Agents get a commission immediately after selling a product. This is charged to the customer as either an entry load or a premium allocation chart. While agents get “trailing commissions” – or a part of the total money every year – this is very little money and therefore the agents don’t really care about it in comparison with the upfront loads.
Which means it incentivises agents into doing stupid and potentially fraudulent things.
Like, Lying to investors. Many agents routinely misinform investors about schemes – saying that their money is guaranteed when it is no, telling them that a certain % return is “definite” and hiding information about loads and commissions.
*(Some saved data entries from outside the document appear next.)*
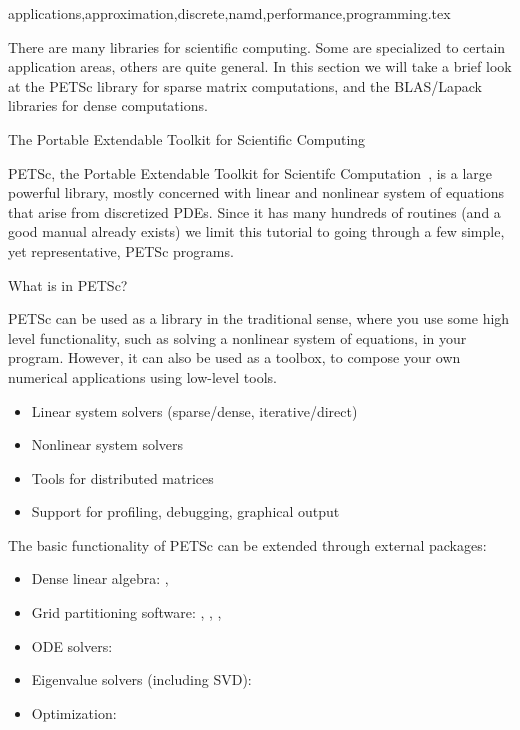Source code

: {applications,approximation,discrete,namd,performance,programming}.tex

There are many libraries for scientific computing. Some are
specialized to certain application areas, others are quite general. In
this section we will take a brief look at the PETSc library for sparse
matrix computations, and the BLAS/Lapack libraries for dense
computations.

 {The Portable Extendable Toolkit for Scientific
  Computing}

PETSc, the Portable Extendable Toolkit for Scientifc
Computation~\cite{}, is a large powerful library, mostly concerned
with linear and nonlinear system of equations that arise from
discretized \acp{PDE}. Since it has many hundreds of routines (and a
good manual already exists) we limit this tutorial to going through
a few simple, yet representative, PETSc programs.

 {What is in PETSc?}

PETSc can be used as a library in the traditional sense, where you use
some high level functionality, such as solving a nonlinear system of
equations, in your program. However, it can also be used as a toolbox,
to compose your own numerical applications using low-level tools.

  \begin{itemize}
  \item Linear system solvers (sparse/dense, iterative/direct)
  \item Nonlinear system solvers
  \item Tools for distributed matrices
  \item Support for profiling, debugging, graphical output
  \end{itemize}

The basic functionality of PETSc can be extended through external
packages:

  \begin{itemize}
  \item Dense linear algebra: , 
  \item Grid partitioning software: , , , 
  \item ODE solvers: 
  \item Eigenvalue solvers (including SVD): 
  \item Optimization: 
  \end{itemize}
Agents also refuse to compare products. For insurance agents this is understandable as they can only sell one company’s products. Mutual fund agents don’t have this problem, but they either refuse to compare, or simply provide non-verifiable parameters to sell the products of their choice. Like – Sir, this fund is good because I heard it will give dividend very soon.
Many agents also confuse investors into listening to them. I don’t blame them for not educating investors – if people get educated they can ditch the agents completely, the system is that easy. But I do blame them for confusing them – and the underlying companies help. By providing options like “SIP, SWP, STP, Dividend, Growth, Bonus, Quarterly something, Annuity based something else” etc. The agents then latch on to inconsistencies in literature and hard sell a product – for instance, many agents sold LIC’s market plus as a product that guaranteed 25% returns every year, when some silly bloke had made only an illustration of how the product would grow if it should return 25% a year.
The incentives therefore need to be changed. I suggest zero upfront commissions (and therefore, loads). This is possible right now with “direct” investments in mutual funds – but not with insurance products.
And then commissions should be back-loaded. Maximum commissions for a 20 year insurance product should be in the 20th year (or a prior exit). For mutual funds, pay commissions at the end of a year of investment (for equity).
In the end we should all be able to buy these products online or by direct investments. Agents should be able to charge a fee, billed separately from investment, so that people know what they are paying and demand appropriate service. It may not happen in my lifetime, but I think we are slowly starting to get there – in a few years, we’ll revisit and see if something radical has happened.
But remember – in the end, it’s about how we, as investors, choose to educate ourselves. Regardless of what some agent tells you, if you go and buy a product that takes 70% upfront commissions, you are stupid, period. Can’t go around blaming the brokers for this – you have to take responsibility. But we have to change the incentive model, or live with biases, lies and frauds forever.